Content starts

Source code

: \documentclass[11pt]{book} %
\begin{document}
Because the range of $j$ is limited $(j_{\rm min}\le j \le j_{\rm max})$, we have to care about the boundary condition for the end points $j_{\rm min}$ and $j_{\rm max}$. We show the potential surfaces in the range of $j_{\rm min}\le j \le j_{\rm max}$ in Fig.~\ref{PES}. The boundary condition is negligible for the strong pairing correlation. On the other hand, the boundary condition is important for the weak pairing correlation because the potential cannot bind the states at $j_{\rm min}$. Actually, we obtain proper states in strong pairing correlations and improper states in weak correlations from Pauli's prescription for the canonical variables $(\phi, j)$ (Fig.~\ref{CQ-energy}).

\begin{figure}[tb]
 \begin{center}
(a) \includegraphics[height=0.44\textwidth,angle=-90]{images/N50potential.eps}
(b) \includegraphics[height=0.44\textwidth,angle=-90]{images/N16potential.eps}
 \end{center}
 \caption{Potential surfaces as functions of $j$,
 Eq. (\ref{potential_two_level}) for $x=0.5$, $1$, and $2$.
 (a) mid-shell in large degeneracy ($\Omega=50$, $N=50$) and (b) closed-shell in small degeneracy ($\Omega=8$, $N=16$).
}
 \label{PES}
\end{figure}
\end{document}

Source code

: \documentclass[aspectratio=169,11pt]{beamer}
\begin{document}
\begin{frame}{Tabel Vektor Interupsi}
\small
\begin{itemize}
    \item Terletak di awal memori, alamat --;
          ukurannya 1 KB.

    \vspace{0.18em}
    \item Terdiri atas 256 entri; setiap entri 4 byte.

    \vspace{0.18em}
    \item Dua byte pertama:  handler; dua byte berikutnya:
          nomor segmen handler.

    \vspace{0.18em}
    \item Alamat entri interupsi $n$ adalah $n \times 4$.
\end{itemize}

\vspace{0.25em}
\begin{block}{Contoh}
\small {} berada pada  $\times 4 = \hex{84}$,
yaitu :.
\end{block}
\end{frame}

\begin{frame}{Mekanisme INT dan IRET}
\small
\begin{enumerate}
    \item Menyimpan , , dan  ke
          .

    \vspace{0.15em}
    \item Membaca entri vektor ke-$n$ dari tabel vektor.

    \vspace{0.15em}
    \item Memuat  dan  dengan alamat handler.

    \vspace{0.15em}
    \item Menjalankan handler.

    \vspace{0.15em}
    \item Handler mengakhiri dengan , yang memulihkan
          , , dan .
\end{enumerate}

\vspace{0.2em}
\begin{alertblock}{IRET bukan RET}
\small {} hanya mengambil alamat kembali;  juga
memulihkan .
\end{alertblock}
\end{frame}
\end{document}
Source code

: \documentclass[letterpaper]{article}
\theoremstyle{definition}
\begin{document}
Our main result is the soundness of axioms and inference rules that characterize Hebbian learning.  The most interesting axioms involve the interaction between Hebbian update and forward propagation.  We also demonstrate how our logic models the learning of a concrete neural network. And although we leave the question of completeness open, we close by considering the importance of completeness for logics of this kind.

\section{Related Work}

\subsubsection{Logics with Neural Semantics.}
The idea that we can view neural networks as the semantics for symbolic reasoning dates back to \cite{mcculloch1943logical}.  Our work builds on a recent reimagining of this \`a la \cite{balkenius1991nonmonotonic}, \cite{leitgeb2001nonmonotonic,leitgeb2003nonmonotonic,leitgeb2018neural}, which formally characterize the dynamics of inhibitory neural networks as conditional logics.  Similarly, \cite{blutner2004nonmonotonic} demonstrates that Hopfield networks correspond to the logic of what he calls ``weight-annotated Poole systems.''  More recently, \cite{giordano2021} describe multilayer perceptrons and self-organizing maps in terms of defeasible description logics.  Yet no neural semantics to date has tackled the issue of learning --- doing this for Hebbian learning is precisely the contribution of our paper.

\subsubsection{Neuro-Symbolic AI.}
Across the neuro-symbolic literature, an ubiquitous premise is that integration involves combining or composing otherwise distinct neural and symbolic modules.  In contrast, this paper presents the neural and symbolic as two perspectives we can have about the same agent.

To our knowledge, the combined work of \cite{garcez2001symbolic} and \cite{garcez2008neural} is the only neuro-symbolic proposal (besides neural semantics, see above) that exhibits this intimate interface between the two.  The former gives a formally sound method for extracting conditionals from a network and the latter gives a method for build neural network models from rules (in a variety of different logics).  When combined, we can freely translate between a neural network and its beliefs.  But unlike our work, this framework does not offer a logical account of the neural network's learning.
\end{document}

Content ends

> **WHAT IS REQUIRED**:
For each entry above, write out an exact copy.

> **TASK OUTPUT**:
Source code

: \documentclass[11pt]{book} %
\begin{document}
Because the range of $j$ is limited $(j_{\rm min}\le j \le j_{\rm max})$, we have to care about the boundary condition for the end points $j_{\rm min}$ and $j_{\rm max}$. We show the potential surfaces in the range of $j_{\rm min}\le j \le j_{\rm max}$ in Fig.~\ref{PES}. The boundary condition is negligible for the strong pairing correlation. On the other hand, the boundary condition is important for the weak pairing correlation because the potential cannot bind the states at $j_{\rm min}$. Actually, we obtain proper states in strong pairing correlations and improper states in weak correlations from Pauli's prescription for the canonical variables $(\phi, j)$ (Fig.~\ref{CQ-energy}).

\begin{figure}[tb]
 \begin{center}
(a) \includegraphics[height=0.44\textwidth,angle=-90]{images/N50potential.eps}
(b) \includegraphics[height=0.44\textwidth,angle=-90]{images/N16potential.eps}
 \end{center}
 \caption{Potential surfaces as functions of $j$,
 Eq. (\ref{potential_two_level}) for $x=0.5$, $1$, and $2$.
 (a) mid-shell in large degeneracy ($\Omega=50$, $N=50$) and (b) closed-shell in small degeneracy ($\Omega=8$, $N=16$).
}
 \label{PES}
\end{figure}
\end{document}

Source code

: \documentclass[aspectratio=169,11pt]{beamer}
\begin{document}
\begin{frame}{Tabel Vektor Interupsi}
\small
\begin{itemize}
    \item Terletak di awal memori, alamat --;
          ukurannya 1 KB.

    \vspace{0.18em}
    \item Terdiri atas 256 entri; setiap entri 4 byte.

    \vspace{0.18em}
    \item Dua byte pertama:  handler; dua byte berikutnya:
          nomor segmen handler.

    \vspace{0.18em}
    \item Alamat entri interupsi $n$ adalah $n \times 4$.
\end{itemize}

\vspace{0.25em}
\begin{block}{Contoh}
\small {} berada pada  $\times 4 = \hex{84}$,
yaitu :.
\end{block}
\end{frame}

\begin{frame}{Mekanisme INT dan IRET}
\small
\begin{enumerate}
    \item Menyimpan , , dan  ke
          .

    \vspace{0.15em}
    \item Membaca entri vektor ke-$n$ dari tabel vektor.

    \vspace{0.15em}
    \item Memuat  dan  dengan alamat handler.

    \vspace{0.15em}
    \item Menjalankan handler.

    \vspace{0.15em}
    \item Handler mengakhiri dengan , yang memulihkan
          , , dan .
\end{enumerate}

\vspace{0.2em}
\begin{alertblock}{IRET bukan RET}
\small {} hanya mengambil alamat kembali;  juga
memulihkan .
\end{alertblock}
\end{frame}
\end{document}
Source code

: \documentclass[letterpaper]{article}
\theoremstyle{definition}
\begin{document}
Our main result is the soundness of axioms and inference rules that characterize Hebbian learning.  The most interesting axioms involve the interaction between Hebbian update and forward propagation.  We also demonstrate how our logic models the learning of a concrete neural network. And although we leave the question of completeness open, we close by considering the importance of completeness for logics of this kind.

\section{Related Work}

\subsubsection{Logics with Neural Semantics.}
The idea that we can view neural networks as the semantics for symbolic reasoning dates back to \cite{mcculloch1943logical}.  Our work builds on a recent reimagining of this \`a la \cite{balkenius1991nonmonotonic}, \cite{leitgeb2001nonmonotonic,leitgeb2003nonmonotonic,leitgeb2018neural}, which formally characterize the dynamics of inhibitory neural networks as conditional logics.  Similarly, \cite{blutner2004nonmonotonic} demonstrates that Hopfield networks correspond to the logic of what he calls ``weight-annotated Poole systems.''  More recently, \cite{giordano2021} describe multilayer perceptrons and self-organizing maps in terms of defeasible description logics.  Yet no neural semantics to date has tackled the issue of learning --- doing this for Hebbian learning is precisely the contribution of our paper.

\subsubsection{Neuro-Symbolic AI.}
Across the neuro-symbolic literature, an ubiquitous premise is that integration involves combining or composing otherwise distinct neural and symbolic modules.  In contrast, this paper presents the neural and symbolic as two perspectives we can have about the same agent.

To our knowledge, the combined work of \cite{garcez2001symbolic} and \cite{garcez2008neural} is the only neuro-symbolic proposal (besides neural semantics, see above) that exhibits this intimate interface between the two.  The former gives a formally sound method for extracting conditionals from a network and the latter gives a method for build neural network models from rules (in a variety of different logics).  When combined, we can freely translate between a neural network and its beliefs.  But unlike our work, this framework does not offer a logical account of the neural network's learning.
\end{document}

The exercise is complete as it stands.